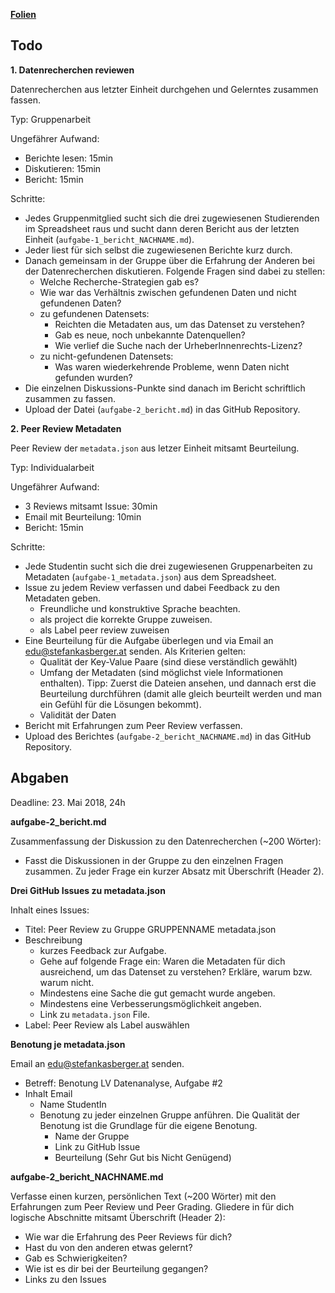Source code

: **[Folien](uebung/slides_aufgabe-2.pdf)**

## Todo

**1. Datenrecherchen reviewen**


Datenrecherchen aus letzter Einheit durchgehen und Gelerntes zusammen fassen.


Typ: Gruppenarbeit


Ungefährer Aufwand: 
* Berichte lesen: 15min
* Diskutieren: 15min
* Bericht: 15min


Schritte:
* Jedes Gruppenmitglied sucht sich die drei zugewiesenen Studierenden im Spreadsheet raus und sucht dann deren Bericht aus der letzten Einheit (`aufgabe-1_bericht_NACHNAME.md`).
* Jeder liest für sich selbst die zugewiesenen Berichte kurz durch.
* Danach gemeinsam in der Gruppe über die Erfahrung der Anderen bei der Datenrecherchen diskutieren. Folgende Fragen sind dabei zu stellen:
  * Welche Recherche-Strategien gab es?
  * Wie war das Verhältnis zwischen gefundenen Daten und nicht gefundenen Daten?
  * zu gefundenen Datensets:
    * Reichten die Metadaten aus, um das Datenset zu verstehen?
    * Gab es neue, noch unbekannte Datenquellen?
    * Wie verlief die Suche nach der UrheberInnenrechts-Lizenz?
  * zu nicht-gefundenen Datensets:
    * Was waren wiederkehrende Probleme, wenn Daten nicht gefunden wurden?
* Die einzelnen Diskussions-Punkte sind danach im Bericht schriftlich zusammen zu fassen.
* Upload der Datei (`aufgabe-2_bericht.md`) in das GitHub Repository.


**2. Peer Review Metadaten**


Peer Review der `metadata.json` aus letzer Einheit mitsamt Beurteilung.


Typ: Individualarbeit


Ungefährer Aufwand: 
* 3 Reviews mitsamt Issue: 30min
* Email mit Beurteilung: 10min
* Bericht: 15min


Schritte:
* Jede Studentin sucht sich die drei zugewiesenen Gruppenarbeiten zu Metadaten (`aufgabe-1_metadata.json`) aus dem Spreadsheet.
* Issue zu jedem Review verfassen und dabei Feedback zu den Metadaten geben. 
  * Freundliche und konstruktive Sprache beachten.
  * als project die korrekte Gruppe zuweisen.
  * als Label peer review zuweisen
* Eine Beurteilung für die Aufgabe überlegen und via Email an edu@stefankasberger.at senden. Als Kriterien gelten:
  * Qualität der Key-Value Paare (sind diese verständlich gewählt)
  * Umfang der Metadaten (sind möglichst viele Informationen enthalten). Tipp: Zuerst die Dateien ansehen, und dannach erst die Beurteilung durchführen (damit alle gleich beurteilt werden und man ein Gefühl für die Lösungen bekommt).
  * Validität der Daten
* Bericht mit Erfahrungen zum Peer Review verfassen.
* Upload des Berichtes (`aufgabe-2_bericht_NACHNAME.md`) in das GitHub Repository.

## Abgaben

Deadline: 23. Mai 2018, 24h


**aufgabe-2_bericht.md**


Zusammenfassung der Diskussion zu den Datenrecherchen (~200 Wörter):
* Fasst die Diskussionen in der Gruppe zu den einzelnen Fragen zusammen. Zu jeder Frage ein kurzer Absatz mit Überschrift (Header 2).


**Drei GitHub Issues zu metadata.json**


Inhalt eines Issues:
* Titel: Peer Review zu Gruppe GRUPPENNAME metadata.json
* Beschreibung
  * kurzes Feedback zur Aufgabe.
  * Gehe auf folgende Frage ein: Waren die Metadaten für dich ausreichend, um das Datenset zu verstehen? Erkläre, warum bzw. warum nicht.
  * Mindestens eine Sache die gut gemacht wurde angeben.
  * Mindestens eine Verbesserungsmöglichkeit angeben.
  * Link zu `metadata.json` File.
* Label: Peer Review als Label auswählen


**Benotung je metadata.json**


Email an edu@stefankasberger.at senden. 

* Betreff: Benotung LV Datenanalyse, Aufgabe #2
* Inhalt Email
  * Name StudentIn
  * Benotung zu jeder einzelnen Gruppe anführen. Die Qualität der Benotung ist die Grundlage für die eigene Benotung.
    * Name der Gruppe
    * Link zu GitHub Issue
    * Beurteilung (Sehr Gut bis Nicht Genügend)


**aufgabe-2_bericht_NACHNAME.md**


Verfasse einen kurzen, persönlichen Text (~200 Wörter) mit den Erfahrungen zum Peer Review und Peer Grading. Gliedere in für dich logische Abschnitte mitsamt Überschrift (Header 2):
* Wie war die Erfahrung des Peer Reviews für dich? 
* Hast du von den anderen etwas gelernt? 
* Gab es Schwierigkeiten?
* Wie ist es dir bei der Beurteilung gegangen?
* Links zu den Issues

Exercise: Look through the data above and return exactly the lines from the one that contains "noch unbekannte Datenquellen?" to the one that contains "Upload der Datei", inclusive, with nothing else.

Written reply:
    * Gab es neue, noch unbekannte Datenquellen?
    * Wie verlief die Suche nach der UrheberInnenrechts-Lizenz?
  * zu nicht-gefundenen Datensets:
    * Was waren wiederkehrende Probleme, wenn Daten nicht gefunden wurden?
* Die einzelnen Diskussions-Punkte sind danach im Bericht schriftlich zusammen zu fassen.
* Upload der Datei (`aufgabe-2_bericht.md`) in das GitHub Repository.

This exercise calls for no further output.